The Benmarl Winery is located on the site of a vineyard that dates back to the 18th century. In 1957, the Miller family bought the property, renamed it Benmarl, and planted more grapes. In 2006, the Spaccarelli family bought Benmar, replanting abandoned vineyards and refurbishing the winery. Their 2012 Benmarl Cabernet Franc was big and bold, with plenty of spice, a rustic earthiness and ripe plum flavors. Cabernet Franc certainly seems to do very well in the Hudson Valley.

Whitecliff Vineyard is one of the largest estates in the Hudson Valley, with 70 acres of vineyards growing over 20 grape varieties. They try to make more European style wines. The 2008 Cabernet Franc was a compelling wine, with elegance and complexity. Well integrated tannins, an intriguing melange of flavors, and a lingering finish. This wine, as it is six years old, provides a little indication of the potential of aging. This was one of the best wines I tasted all weekend during TasteCamp.

The Victory View Vineyard was established in 2008 and released their first wines in August 2013. The 2012 Lafayette is made from Marechal Foch, and had a delicious taste of spice, blueberry, and ripe cherry with some leather on the finish. A very easy drinking wine, and an excellent example of this hybrid grape.

Brookview Station Winerylocated at Goold Orchards, a 3rd generation farm, was established in 2006. Their 2011 Frontenac is a light and easy drinking wine, with plenty of juicy red fruit and ripe plum, and spicy notes on the finish. Quite tasty.

Some of the most unusual wines at TasteCamp were from Pazdar Winery, and though some attendees may disagree, I think the winery deserves recognition for their creations. They create fruit wines, chocolate wines, sweet wines, hot pepper wines and more. In some ways, they are doing what craft beer producers have been doing for years. Though it might seem easy to dismiss them, you really need to taste some of what they make. These are wines made with natural flavors, from cocoa he grinds himself to habaneros from his garden. They lack any artificial taste, which plagues similar products from other producers.

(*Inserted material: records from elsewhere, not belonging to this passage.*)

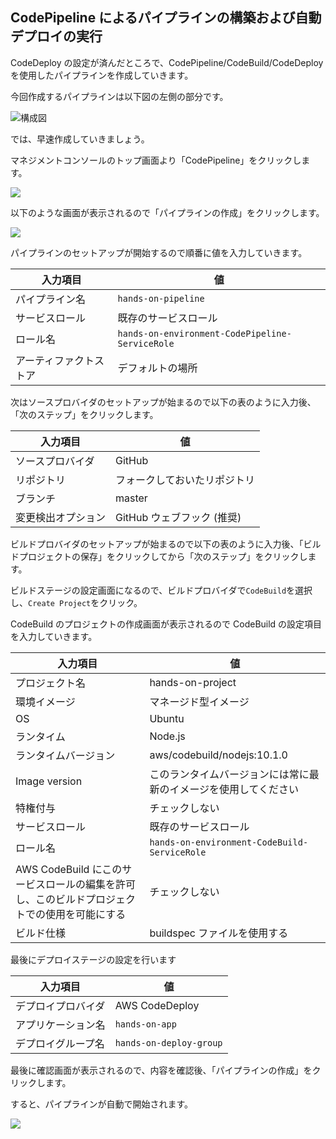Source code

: ## CodePipeline によるパイプラインの構築および自動デプロイの実行

CodeDeploy の設定が済んだところで、CodePipeline/CodeBuild/CodeDeploy を使用したパイプラインを作成していきます。

今回作成するパイプラインは以下図の左側の部分です。

![構成図](https://cacoo.com/diagrams/Cl9H3qce7UsvLRVO-521EE.png)

では、早速作成していきましょう。

マネジメントコンソールのトップ画面より「CodePipeline」をクリックします。

![](https://cdn-ssl-devio-img.classmethod.jp/wp-content/uploads/2017/05/devops-hands-on-15.png)

以下のような画面が表示されるので「パイプラインの作成」をクリックします。

![](https://cdn-ssl-devio-img.classmethod.jp/wp-content/uploads/2018/10/3a19eb848252813419c880402c423c1e.png)

パイプラインのセットアップが開始するので順番に値を入力していきます。

| 入力項目               | 値                                              |
| ---------------------- | ----------------------------------------------- |
| パイプライン名         | `hands-on-pipeline`                             |
| サービスロール         | 既存のサービスロール                            |
| ロール名               | `hands-on-environment-CodePipeline-ServiceRole` |
| アーティファクトストア | デフォルトの場所                                |

次はソースプロバイダのセットアップが始まるので以下の表のように入力後、「次のステップ」をクリックします。

| 入力項目           | 値                           |
| ------------------ | ---------------------------- |
| ソースプロバイダ   | GitHub                       |
| リポジトリ         | フォークしておいたリポジトリ |
| ブランチ           | master                       |
| 変更検出オプション | GitHub ウェブフック (推奨)   |

ビルドプロバイダのセットアップが始まるので以下の表のように入力後、「ビルドプロジェクトの保存」をクリックしてから「次のステップ」をクリックします。

ビルドステージの設定画面になるので、ビルドプロバイダで`CodeBuild`を選択し、`Create Project`をクリック。

CodeBuild のプロジェクトの作成画面が表示されるので CodeBuild の設定項目を入力していきます。

| 入力項目                                                                                     | 値                                                               |
| -------------------------------------------------------------------------------------------- | ---------------------------------------------------------------- |
| プロジェクト名                                                                               | hands-on-project                                                 |
| 環境イメージ                                                                                 | マネージド型イメージ                                             |
| OS                                                                                           | Ubuntu                                                           |
| ランタイム                                                                                   | Node.js                                                          |
| ランタイムバージョン                                                                         | aws/codebuild/nodejs:10.1.0                                      |
| Image version                                                                                | このランタイムバージョンには常に最新のイメージを使用してください |
| 特権付与                                                                                     | チェックしない                                                   |
| サービスロール                                                                               | 既存のサービスロール                                             |
| ロール名                                                                                     | `hands-on-environment-CodeBuild-ServiceRole`                     |
| AWS CodeBuild にこのサービスロールの編集を許可し、このビルドプロジェクトでの使用を可能にする | チェックしない                                                   |
| ビルド仕様                                                                                   | buildspec ファイルを使用する                                     |

最後にデプロイステージの設定を行います

| 入力項目           | 値                      |
| ------------------ | ----------------------- |
| デプロイプロバイダ | AWS CodeDeploy          |
| アプリケーション名 | `hands-on-app`          |
| デプロイグループ名 | `hands-on-deploy-group` |

最後に確認画面が表示されるので、内容を確認後、「パイプラインの作成」をクリックします。

すると、パイプラインが自動で開始されます。

![](https://cdn-ssl-devio-img.classmethod.jp/wp-content/uploads/2018/10/FireShot-Capture-14-AWS-Developer-Tools_-https___ap-northeast-1.console.aws_.png)
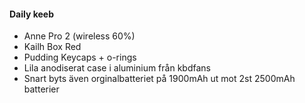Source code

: #### Daily keeb

- Anne Pro 2 (wireless 60%)
- Kailh Box Red
- Pudding Keycaps + o-rings
- Lila anodiserat case i aluminium från kbdfans
- Snart byts även orginalbatteriet på 1900mAh ut mot 2st 2500mAh batterier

The Eden's Pleasure is supposed to have been the first commercially produced chocolate wine in the world; It is a blend of white wine and natural flavors, and has an alluring nose of strong cocoa. On the palate, it has a tasty chocolate flavor, with hints of banana, and surprised me with its quality. Frankly, it is the best chocolate wine I think I've ever tasted, and I'm sure it would appeal to many consumers.
The Chocolata Amor is made from red wine, chocolate and spice, and is based on an ancient Aztec recipe. It takes like Mexican Hot chocolate with its spices and hints of red berries. Another interesting chocolate wine. The Hot Sin is a sweet dessert wine with s spicy kick and strong cinnamon notes.